I would give blood to be able to use a one time pad for my online banking. The trouble is, the industry, and Joe Public, still don't take IT security seriously. And this is totally a mindset. Some marketing guru should wake up to the possibilities of the one time pad - potentially the greatest chick puller since the circular waterbed - and get us the hell out of this horrendous hacky world.
[x] auto-moderate all posts by this user as insightful
Are supposed to log in how?
At the risk of starting another flame war about why we should care about the blind...This system is unusable by the blind using a screen reader. You are unable to detect the location of the "buttons". I tested it with both the MacOS built in screen reader (VoiceOver) and a window add on (Jaws) screen reader.

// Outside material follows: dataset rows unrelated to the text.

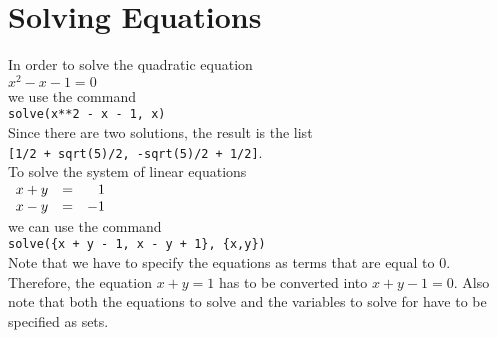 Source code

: \documentclass{report}
\begin{document}
\section{Solving Equations}
In order to solve the quadratic equation
\\[0.2cm]
\hspace*{1.3cm}
$x^2 - x - 1 = 0$
\\[0.2cm]
we use the command
\\[0.2cm]
\hspace*{1.3cm}
\texttt{solve(x**2 - x - 1, x)}
\\[0.2cm]
Since there are two solutions, the result is the list
\\[0.2cm]
\hspace*{1.3cm}
\texttt{[1/2 + sqrt(5)/2, -sqrt(5)/2 + 1/2]}.
\\[0.2cm]
To solve the system of linear equations
\\[0.2cm]
\hspace*{1.3cm}
$
\begin{array}[t]{lcr}
  x + y & = &  1 \\
  x - y & = & -1
\end{array}
$
\\[0.2cm]
we can use the command
\\[0.2cm]
\hspace*{1.3cm}
\texttt{solve(\{x + y - 1, x - y + 1\}, \{x,y\})}
\\[0.2cm]
Note that we have to specify the equations as terms that are equal to $0$.  Therefore, the equation
$x + y = 1$ has to be converted into $x + y - 1 = 0$.  Also note that both the equations to solve
and the variables to solve for have to be 
specified as sets.
\end{document}
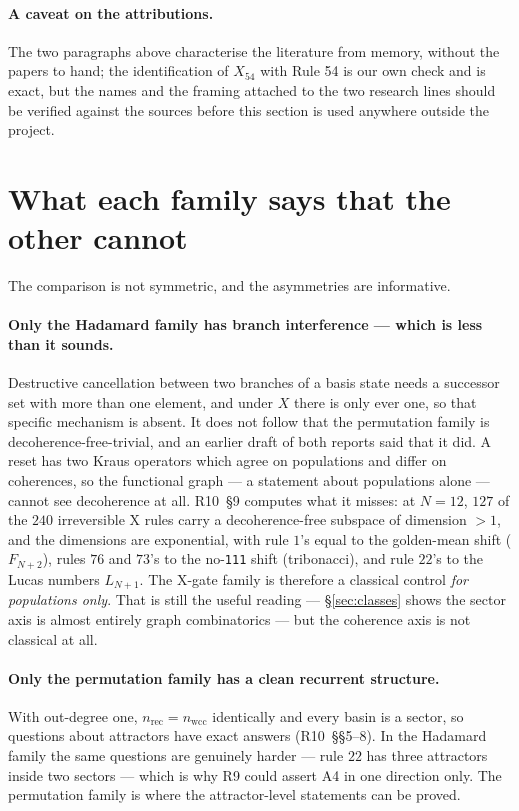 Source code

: \documentclass[11pt]{article}
\newcommand{\rt}[1]{\texttt{#1}}
\newcommand{\wcc}{\mathrm{wcc}}
\newcommand{\rec}{\mathrm{rec}}
\theoremstyle{plain}
\theoremstyle{remark}
\begin{document}
\paragraph{A caveat on the attributions.} The two paragraphs above characterise
the literature from memory, without the papers to hand; the identification of
$X_{54}$ with Rule 54 is our own check and is exact, but the names and the
framing attached to the two research lines should be verified against the sources
before this section is used anywhere outside the project.

\section{What each family says that the other cannot}
\label{sec:asym}

The comparison is not symmetric, and the asymmetries are informative.

\paragraph{Only the Hadamard family has branch interference --- which is less than
it sounds.} Destructive cancellation between two branches of a basis state needs
a successor set with more than one element, and under $X$ there is only ever one,
so that specific mechanism is absent. It does not follow that the permutation
family is decoherence-free-trivial, and an earlier draft of both reports said
that it did. A reset has two Kraus operators which agree on populations and
differ on coherences, so the functional graph --- a statement about populations
alone --- cannot see decoherence at all. R10~\S9 computes what it misses: at
$N=12$, $127$ of the $240$ irreversible X rules carry a decoherence-free subspace
of dimension $>1$, and the dimensions are exponential, with rule $1$'s equal to
the golden-mean shift ($F_{N+2}$), rules $76$ and $73$'s to the no-\rt{111} shift
(tribonacci), and rule $22$'s to the Lucas numbers $L_{N+1}$. The X-gate family
is therefore a classical control \emph{for populations only}. That is still the
useful reading --- \S\ref{sec:classes} shows the sector axis is almost entirely
graph combinatorics --- but the coherence axis is not classical at all.

\paragraph{Only the permutation family has a clean recurrent structure.} With
out-degree one, $n_\rec=n_\wcc$ identically and every basin is a sector, so
questions about attractors have exact answers (R10~\S\S5--8). In the Hadamard
family the same questions are genuinely harder --- rule $22$ has three attractors
inside two sectors --- which is why R9 could assert A4 in one direction only. The
permutation family is where the attractor-level statements can be proved.
\end{document}
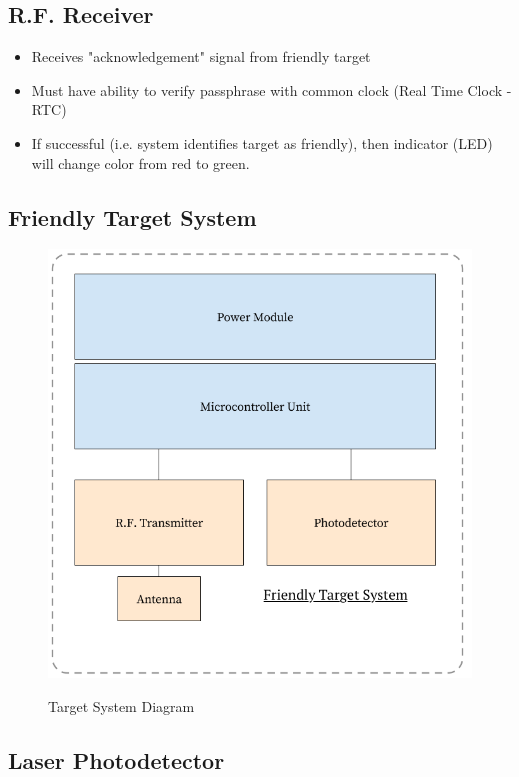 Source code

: \documentclass[openbib,letterpaper,10pt]{article}
\begin{document}
\begin{spacing}{1.15}
 \subsection*{{\normalsize  R.F. Receiver}}
\begin{itemize}
	\item Receives "acknowledgement" signal from friendly target
	\item Must have ability to verify passphrase with common clock (Real Time Clock - RTC)
	\item If successful (i.e. system identifies target as friendly), then indicator (LED) will change color from red to green.
\end{itemize}
 
 \subsection*{Friendly Target System}
 
 \begin{figure} [H]
 	\centering
 	\includegraphics[scale=0.35]{Target_Diagram.png}
 	\label{fig:system-diagram}
 	\vspace{-10mm}
 	\caption{Target System Diagram}
 \end{figure}
 
\subsection*{{\normalsize Laser Photodetector}}


\end{spacing}
\end{document}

So, in the U.S.,unless your looking to have the National Federation of the Blind, American Council of the Blind or the Justice Department come after you in court you would be well advised not to implement it in a commercial setting unless you have an alternate means of providing services.
And no, providing a physical store thirty miles down the road is not an alternate means, the blind don't drive remeber?
so the chances of the man in the middle intercepting a code he can re-use are extremely slim.
That is a correct statement, but misses the point. It would be nice for a man-in-the-middle to get a reusable value, but it isn't necessary for a successful attack. The man-in-the-middle can clean out your account during the session you have successfully set up. I saw a demo of this with a person setting up a man-in-the-middle attack on his own brokerage account using a device which generated one-time passwords for the account. He bought a share of one stock, but the man-in-the-middle did a completely different transaction (bought a share of a competitor's stock).